Speaking yesterday about force spending plans, Mark Polin said if the proposed cuts suggested by the coalition government were implemented there would be losses to frontline services.
“We will manage to meet the target of cuts of £1.4 million for this year, but the suggestion from David Cameron is that this could be increased to 40 per cent over the next four years. This would mean cuts of £30 million coming out of our budget.
“Eighty-two per cent of our money is spent on staff so even if we stopped using computers and walked everywhere we would have to cut staff numbers.
“It will be impossible as far as I can see to protect frontline services.

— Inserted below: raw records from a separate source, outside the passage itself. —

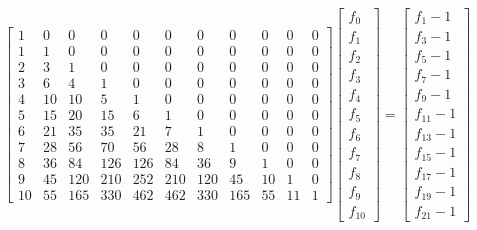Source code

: \documentclass[a4paper,dottedtoc,headinclude,footinclude]{report} %
\theoremstyle{plain}
\begin{document}
    \begin{displaymath}
        \left[\begin{array}{ccccccccccc}
            1 & 0 & 0 & 0 & 0 & 0 & 0 & 0 & 0 & 0 & 0\\
            1 & 1 & 0 & 0 & 0 & 0 & 0 & 0 & 0 & 0 & 0\\
            2 & 3 & 1 & 0 & 0 & 0 & 0 & 0 & 0 & 0 & 0\\
            3 & 6 & 4 & 1 & 0 & 0 & 0 & 0 & 0 & 0 & 0\\
            4 & 10 & 10 & 5 & 1 & 0 & 0 & 0 & 0 & 0 & 0\\
            5 & 15 & 20 & 15 & 6 & 1 & 0 & 0 & 0 & 0 & 0\\
            6 & 21 & 35 & 35 & 21 & 7 & 1 & 0 & 0 & 0 & 0\\
            7 & 28 & 56 & 70 & 56 & 28 & 8 & 1 & 0 & 0 & 0\\
            8 & 36 & 84 & 126 & 126 & 84 & 36 & 9 & 1 & 0 & 0\\
            9 & 45 & 120 & 210 & 252 & 210 & 120 & 45 & 10 & 1 & 0\\
            10 & 55 & 165 & 330 & 462 & 462 & 330 & 165 & 55 & 11 & 1
            \end{array}\right]\left[
            \begin{array}{c}
                f_{0}\\
                f_{1}\\
                f_{2}\\
                f_{3}\\
                f_{4}\\
                f_{5}\\
                f_{6}\\
                f_{7}\\
                f_{8}\\
                f_{9}\\
                f_{10}
            \end{array}\right]=\left[
            \begin{array}{c}
                f_{1} - 1\\
                f_{3} - 1\\
                f_{5} - 1\\
                f_{7} - 1\\
                f_{9} - 1\\
                f_{11} - 1\\
                f_{13} - 1\\
                f_{15} - 1\\
                f_{17} - 1\\
                f_{19} - 1\\
                f_{21} - 1
            \end{array}\right]
    \end{displaymath}
\end{document}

I can’t guarantee there will be no cuts to the number of PCSOs.”
He added: “If we end up with less staff I will certainly have to question whether we need the same number of buildings.
“There is no point keeping the same number of police stations if we do not have the staff to operate them.
“We clearly want to maintain visibility as far as possible and I am looking at holding surgeries in supermarkets and sharing with other local authority buildings.”
Eight months into his new role, Mr Polin set out his vision for the future and said his priorities include improving the public’s perception of the police, cracking down on drug pushers and developing his predecessor’s work on cutting speeding.
Controversial previous holder of the post, Richard Brunstrom, was renowned for his campaigns against speeding and Mr Polin says he plans to continue this work, but also to improve ways of dealing with road casualties.
“Casualties on the roads have reduced, so whatever Mr Brunstrom was doing was working,” he said.
“What I don’t want to do is throw the baby out with the bath water but develop what has been done on speeding by also looking at road design and education about road safety.
“I want to develop speed enforcement in accident blackspots and take direct action where there’s a problem rather than broadly everywhere.”
Mr Polin also aims to improve the public’s trust in the police.
He added: “There was a perception that Mr Brunstrom had the focus on him as public front of force.
“I wasn’t here and don’t know what lay behind that but I don’t want the focus to be around me but around my staff and officers doing what they do.”
Cracking down on drugs in the region is also integral to Mr Polin’s vision for the force.
Unlike Mr Brunstrom, he says he has no intention of advocating the legalisation of drugs.
He added: “Our focus so far on drugs has been very successful. We are also going into schools and getting children to educate their younger peers about the dangers of drugs.”